While Wang applauds the restaurants for their efforts, she said the ROC government has played a key role in sowing the seeds of change. The Ministry of the Interior passed a drafted amendment last August stipulating that existing restaurants larger than 300 square meters require facilities to accommodate the disabled, she added.

“But many restaurants are less than 300 square meters and exempt from this law,” Wang said. “It is important to educate the public that the minimal cost and inconvenience in making a restaurant more accessible to people with disabilities is worth the effort.”

Under the project, the charities trained 10 physically challenged volunteers and had them inspect restaurants’ accessibility, as well as rate them in private on the basis of criteria such as access for wheelchairs, automatic or sliding doors, elevators, disabled lavatories, special menus for the visually challenged and ease of ordering for the hearing impaired.
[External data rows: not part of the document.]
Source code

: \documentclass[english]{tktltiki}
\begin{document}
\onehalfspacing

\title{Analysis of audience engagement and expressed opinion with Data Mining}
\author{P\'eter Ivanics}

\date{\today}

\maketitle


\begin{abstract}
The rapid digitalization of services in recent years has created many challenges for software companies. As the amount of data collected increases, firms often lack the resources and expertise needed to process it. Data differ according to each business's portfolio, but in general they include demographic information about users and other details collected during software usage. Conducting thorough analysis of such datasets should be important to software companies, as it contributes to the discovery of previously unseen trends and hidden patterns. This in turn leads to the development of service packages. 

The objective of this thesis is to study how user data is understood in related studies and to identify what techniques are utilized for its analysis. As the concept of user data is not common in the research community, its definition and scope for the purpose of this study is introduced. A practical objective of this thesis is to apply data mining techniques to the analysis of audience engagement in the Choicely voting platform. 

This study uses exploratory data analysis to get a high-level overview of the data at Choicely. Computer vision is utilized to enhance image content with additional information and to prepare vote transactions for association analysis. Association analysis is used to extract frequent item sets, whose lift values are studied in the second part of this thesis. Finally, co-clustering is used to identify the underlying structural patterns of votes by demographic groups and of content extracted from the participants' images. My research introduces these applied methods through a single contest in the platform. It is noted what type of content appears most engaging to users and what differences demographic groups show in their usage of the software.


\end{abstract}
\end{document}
The 55 restaurants, ranging from cafes to Chinese, Italian, Japanese and Thai eateries, stood out for their progress toward full accessibility and adoption of best practices, Wang said, adding that after dining the inspectors would reveal the purpose of their visit and advise restaurants on how to take their service up a notch.

“Instead of criticism, we hope this advice will encourage restaurants to identify and remove barriers, accommodating customers with disabilities on par with the rest of us,” Wang said.

Echoing Wang’s remarks, Serena Wu, managing director of the board and founder of Taiwan Foundation for Rare Disorders, told Taiwan Today in a telephone interview Jan. 8 that people with disabilities face difficulty dining out as a result of the public’s lack of understanding of their needs. “For those in wheelchairs, a single step could mean they have no hope of getting to the dining area.”

Wu said she came up with the idea of promoting all-inclusive restaurants because dining out is an important social activity and the easiest way of forging memories with close friends and family members. “This experience contributes to helping those with disabilities improve their mental and physical well-being.”

According to Wu, the initiative also encompasses seniors, parents with toddlers, expecting mothers and those with injuries, a group accounting for at least 4.7 million of Taiwan’s total population.

“How a city and country treat its challenged members of society is an important indicator of social progress and overall happiness,” Wu said. “The public and private sectors in Taiwan have worked wonders in making the country friendlier for such people, but fineness and depth are equally important characters when it comes to social education.”

Wu holds that for any similar project to succeed, the public must be encouraged to participate and identify with the idea. “After a period of time, it will grow and become a habit, eventually forming part of the culture.

“This progress takes time but Taiwan people have big hearts,” she said, lavishing praise on Wang and her team’s efforts in making the project a reality, as well as Lin Chong-wey, assistant professor of National Chiao Tung University’s Department of Communications and Technology, for his contribution.

Lin, who also doubles as director of the NCTU Digital Creativity and Marketing Strategy Laboratory, said the Love Michelin Taipei guide and app help local residents and overseas tourists enjoy friendly dining services in Taipei and improve the city’s quality of life.

“There are thousands of restaurant guide apps in Taiwan, but none of them is designed for people with disabilities,” Lin said. “The Love Michelin app is an a la carte product that gives people real dining options.”

Categorizing restaurants in the categories of cuisine, particular disabled access and proximity to Taipei Metro routes, the app also provides restaurant information comprising address, phone number, photos, street-view, GPS-navigated maps, websites, and the team’s evaluation on handicap friendliness.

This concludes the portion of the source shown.